Salah satu opsi yang bisa diambil anak-cucu rakyat jelata, agar bisa meningkatkan posisi tawar di hadapan penguasa yang senantiasa abai terhadap nasib orang tua mereka, adalah dengan memasuki pendidikan kedinasan, seperti Akmil, AAU, AAL dan seterusnya. Harus diakui, pendidikan seperti  Akmil, memiliki reputasi meyakinkan dalam membentuk karakter seseorang. Selain itu dengan menjadi perwira, setidaknya nasib mereka bisa sedikit terangkat

Prasyarat yang harus dipenuhi generasi penerus rakyat jelata, ketika memasuki dunia militer adalah, kesiapan mental dalam kompetisi karier menghadapi perwira-perwira lain yang berlatar belakang elite militer juga. Kalau soal kecerdasan, saya sendiri percaya banyak anak-anak dari keluarga miskin yang pintar,  termasuk dalam hal potensi kepemimpinan (leadership).

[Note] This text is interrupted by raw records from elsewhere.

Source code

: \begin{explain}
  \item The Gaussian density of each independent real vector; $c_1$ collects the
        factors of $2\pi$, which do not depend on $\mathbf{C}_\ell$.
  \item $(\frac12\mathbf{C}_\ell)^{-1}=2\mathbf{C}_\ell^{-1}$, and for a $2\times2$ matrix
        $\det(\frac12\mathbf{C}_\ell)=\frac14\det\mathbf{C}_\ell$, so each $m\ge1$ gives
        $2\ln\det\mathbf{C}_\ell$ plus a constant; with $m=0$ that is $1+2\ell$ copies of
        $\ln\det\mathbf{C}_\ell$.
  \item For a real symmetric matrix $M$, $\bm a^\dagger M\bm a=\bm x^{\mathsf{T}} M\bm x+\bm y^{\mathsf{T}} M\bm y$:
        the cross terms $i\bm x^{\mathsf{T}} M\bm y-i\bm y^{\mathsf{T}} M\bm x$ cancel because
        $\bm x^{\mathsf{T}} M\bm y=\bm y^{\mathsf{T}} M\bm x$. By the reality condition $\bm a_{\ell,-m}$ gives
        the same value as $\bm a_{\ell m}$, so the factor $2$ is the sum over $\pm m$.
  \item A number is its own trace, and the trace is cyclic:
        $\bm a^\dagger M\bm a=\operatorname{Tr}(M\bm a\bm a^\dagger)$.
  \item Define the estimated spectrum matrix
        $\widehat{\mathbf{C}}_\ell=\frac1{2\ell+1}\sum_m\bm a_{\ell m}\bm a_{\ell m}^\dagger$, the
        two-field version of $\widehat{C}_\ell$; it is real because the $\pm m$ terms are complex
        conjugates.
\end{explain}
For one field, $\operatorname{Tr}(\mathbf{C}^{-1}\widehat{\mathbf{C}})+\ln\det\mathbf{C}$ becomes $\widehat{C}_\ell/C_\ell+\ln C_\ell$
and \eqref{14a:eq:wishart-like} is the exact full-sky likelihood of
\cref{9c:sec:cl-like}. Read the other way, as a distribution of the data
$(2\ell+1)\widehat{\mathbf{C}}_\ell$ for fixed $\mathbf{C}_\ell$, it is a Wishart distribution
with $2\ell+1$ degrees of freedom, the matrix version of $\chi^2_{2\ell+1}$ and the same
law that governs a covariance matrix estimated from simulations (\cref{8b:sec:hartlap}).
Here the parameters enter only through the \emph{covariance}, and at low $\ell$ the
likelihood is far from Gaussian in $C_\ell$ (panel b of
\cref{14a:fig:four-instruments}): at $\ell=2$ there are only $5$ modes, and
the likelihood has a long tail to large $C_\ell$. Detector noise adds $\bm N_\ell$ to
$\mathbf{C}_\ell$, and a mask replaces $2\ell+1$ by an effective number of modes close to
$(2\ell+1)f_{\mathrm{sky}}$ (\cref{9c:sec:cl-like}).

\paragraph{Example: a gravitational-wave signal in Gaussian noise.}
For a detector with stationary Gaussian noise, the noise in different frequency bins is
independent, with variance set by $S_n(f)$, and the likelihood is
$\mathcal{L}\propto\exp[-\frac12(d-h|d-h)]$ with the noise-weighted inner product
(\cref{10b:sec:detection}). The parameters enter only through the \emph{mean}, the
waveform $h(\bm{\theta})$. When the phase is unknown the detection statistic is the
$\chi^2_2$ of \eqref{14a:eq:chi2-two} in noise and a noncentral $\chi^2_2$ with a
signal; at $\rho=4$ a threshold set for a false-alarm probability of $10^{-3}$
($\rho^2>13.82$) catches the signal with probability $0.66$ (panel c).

Benar, memilih karier sebagai perwira bagi generasi penerus rakyat jelata hanyalah salah satu opsi. Namun satu hal yang pasti, ini pilihan yang dijamin aman, sebab kalau melalui jalur sipil, saya khawatir mereka akan tenggelam ditelan rimba politik kita yang  absurd.

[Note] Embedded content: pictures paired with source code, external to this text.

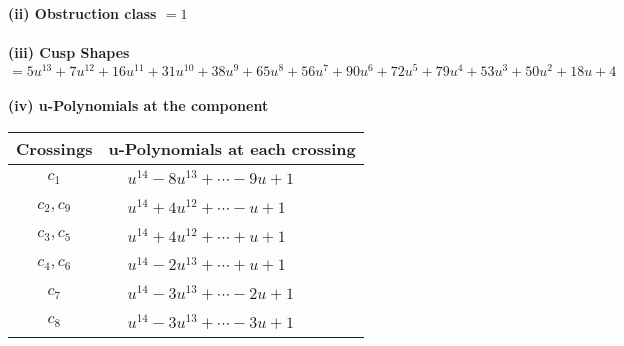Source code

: \documentclass[1p]{elsarticle_modified}
\theoremstyle{definition}
\begin{document}
\flushleft \textbf{(ii) Obstruction class $= 1$}\\~\\
\flushleft \textbf{(iii) Cusp Shapes $= 5 u^{13}+7 u^{12}+16 u^{11}+31 u^{10}+38 u^9+65 u^8+56 u^7+90 u^6+72 u^5+79 u^4+53 u^3+50 u^2+18 u+4$}\\~\\
\newpage\renewcommand{\arraystretch}{1}
\flushleft \textbf{(iv) u-Polynomials at the component}\newline \\
\begin{tabular}{m{50pt}|m{274pt}}
Crossings & \hspace{64pt}u-Polynomials at each crossing \\
\hline $$\begin{aligned}c_{1}\end{aligned}$$&$\begin{aligned}
&u^{14}-8 u^{13}+\cdots-9 u+1
\end{aligned}$\\
\hline $$\begin{aligned}c_{2},c_{9}\end{aligned}$$&$\begin{aligned}
&u^{14}+4 u^{12}+\cdots- u+1
\end{aligned}$\\
\hline $$\begin{aligned}c_{3},c_{5}\end{aligned}$$&$\begin{aligned}
&u^{14}+4 u^{12}+\cdots+u+1
\end{aligned}$\\
\hline $$\begin{aligned}c_{4},c_{6}\end{aligned}$$&$\begin{aligned}
&u^{14}-2 u^{13}+\cdots+u+1
\end{aligned}$\\
\hline $$\begin{aligned}c_{7}\end{aligned}$$&$\begin{aligned}
&u^{14}-3 u^{13}+\cdots-2 u+1
\end{aligned}$\\
\hline $$\begin{aligned}c_{8}\end{aligned}$$&$\begin{aligned}
&u^{14}-3 u^{13}+\cdots-3 u+1
\end{aligned}$\\

\end{tabular}
\end{document}
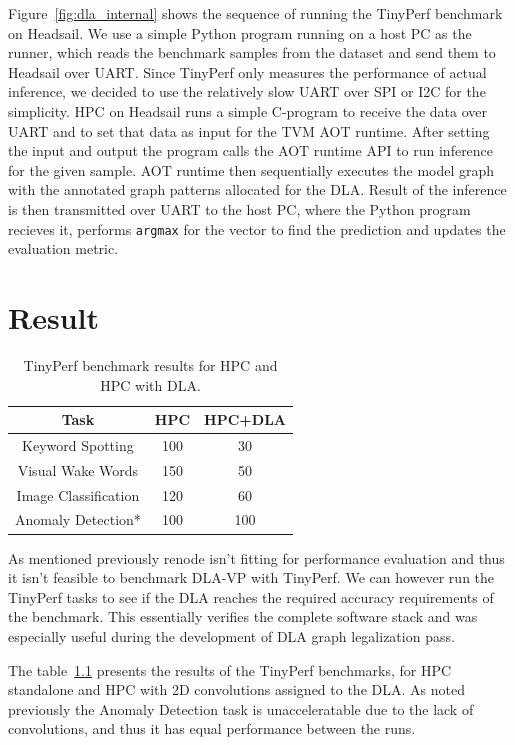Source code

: \documentclass[12pt,a4paper,english
]{tunithesis}
\begin{document}
Figure~\ref{fig:dla_internal} shows the sequence of running the TinyPerf benchmark on Headsail. We use a simple Python program running on a host PC as the runner, which reads the benchmark samples from the dataset and send them to Headsail over UART. Since TinyPerf only measures the performance of actual inference, we decided to use the relatively slow UART over SPI or I2C for the simplicity. HPC on Headsail runs a simple C-program to receive the data over UART and to set that data as input for the TVM AOT runtime. After setting the input and output the program calls the AOT runtime API to run inference for the given sample. AOT runtime then sequentially executes the model graph with the annotated graph patterns allocated for the DLA. Result of the inference is then transmitted over UART to the host PC, where the Python program recieves it, performs \texttt{argmax} for the vector to find the prediction and updates the evaluation metric.

\chapter{Result}
\begin{table}[h]
\centering
\begin{tabular}{|c|c|c|}
\hline
\textbf{Task} & \textbf{HPC} & \textbf{HPC+DLA} \\ \hline
Keyword Spotting & 100 &  30 \\ \hline
Visual Wake Words & 150 & 50 \\ \hline
Image Classification &  120 & 60  \\ \hline
Anomaly Detection* & 100  & 100  \\ \hline
\end{tabular}
\caption{TinyPerf benchmark results for HPC and HPC with DLA.}
\label{tab:benchmark-results}
\end{table}

As mentioned previously renode isn't fitting for performance evaluation and thus it isn't feasible to benchmark DLA-VP with TinyPerf. We can however run the TinyPerf tasks to see if the DLA reaches the required accuracy requirements of the benchmark. This essentially verifies the complete software stack and was especially useful during the development of DLA graph legalization pass.

The table~\ref{tab:benchmark-results} presents the results of the TinyPerf benchmarks, for HPC standalone and HPC with 2D convolutions assigned to the DLA. As noted previously the Anomaly Detection task is unacceleratable due to the lack of convolutions, and thus it has equal performance between the runs.
\end{document}
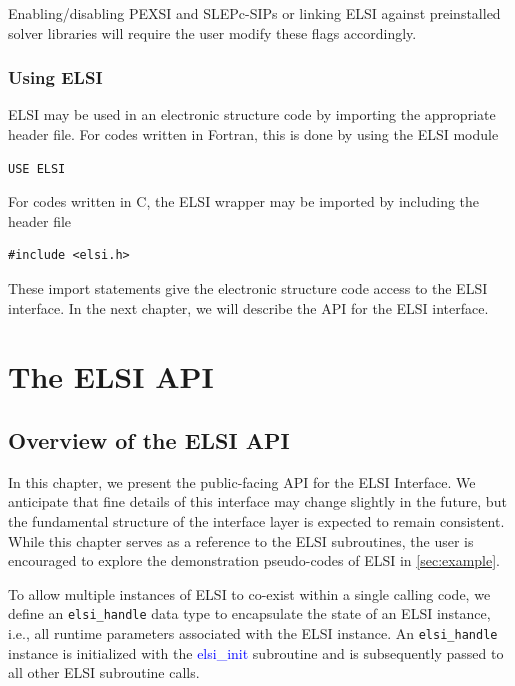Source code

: \documentclass{report}
\begin{document}
Enabling/disabling PEXSI and SLEPc-SIPs or linking ELSI against preinstalled solver libraries will require the user modify these flags accordingly.

\subsection{Using ELSI}
\label{subsec:import_use}
ELSI may be used in an electronic structure code by importing the appropriate header file.  For codes written in Fortran, this is done by using the ELSI module
\begin{tcolorbox}
\begin{verbatim}
USE ELSI
\end{verbatim}
\end{tcolorbox}

For codes written in C, the ELSI wrapper may be imported by including the header file
\begin{tcolorbox}
\begin{verbatim}
#include <elsi.h>
\end{verbatim}
\end{tcolorbox}

These import statements give the electronic structure code access to the ELSI interface.  In the next chapter, we will describe the API for the ELSI interface.

\chapter{The ELSI API}
\section{Overview of the ELSI API}
\label{sec:api}
In this chapter, we present the public-facing API for the ELSI Interface.  We anticipate that fine details of this interface may change slightly in the future, but the fundamental structure of the interface layer is expected to remain consistent.  While this chapter serves as a reference to the ELSI subroutines, the user is encouraged to explore the demonstration pseudo-codes of ELSI in \ref{sec:example}.

To allow multiple instances of ELSI to co-exist within a single calling code, we define an \texttt{elsi\_handle} data type to encapsulate the state of an ELSI instance, i.e., all runtime parameters associated with the ELSI instance.  An \texttt{elsi\_handle} instance is initialized with the \textcolor{blue}{elsi\_init} subroutine and is subsequently passed to all other ELSI subroutine calls.
\end{document}
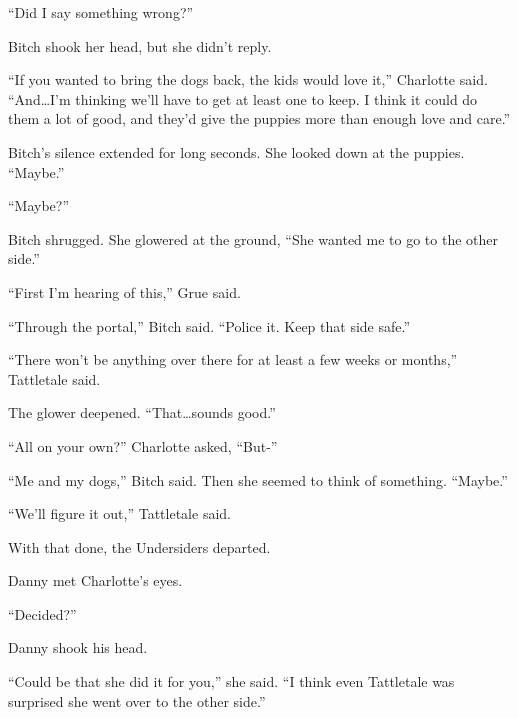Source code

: ``Did I say something wrong?''



Bitch shook her head, but she didn't reply.



``If you wanted to bring the dogs back, the kids would love it,'' Charlotte said.  ``And\ldots I'm thinking we'll have to get at least one to keep.  I think it could do them a lot of good, and they'd give the puppies more than enough love and care.''



Bitch's silence extended for long seconds.  She looked down at the puppies.  ``Maybe.''



``Maybe?''



Bitch shrugged.  She glowered at the ground, ``She wanted me to go to the other side.''



``First I'm hearing of this,'' Grue said.



``Through the portal,'' Bitch said. ``Police it.  Keep that side safe.''



``There won't be anything over there for at least a few weeks or months,'' Tattletale said.



The glower deepened.  ``That\ldots sounds good.''



``All on your own?'' Charlotte asked, ``But-''



``Me and my dogs,'' Bitch said.  Then she seemed to think of something.  ``Maybe.''



``We'll figure it out,'' Tattletale said.



With that done, the Undersiders departed.



Danny met Charlotte's eyes.



``Decided?''



Danny shook his head.



``Could be that she did it for you,'' she said.  ``I think even Tattletale was surprised she went over to the other side.''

Di dunia sipil, perilaku oknum lembaga negara maupun parpol (termasuk ormas) sangat mencemaskan. Jangan-jangan mereka justru terkena masuk jebakan lingkaran setan, berupa kesialan tiada akhir,  karena terbawa arus petualangan para kurir atau broker politik, yang selama ini sudah memperdaya orang tua mereka.

Penulis:

Aris Santoso, sejak lama dikenal sebagai pengamat militer, khususnya TNI AD. Kini bekerja sebagai editor buku paruh waktu.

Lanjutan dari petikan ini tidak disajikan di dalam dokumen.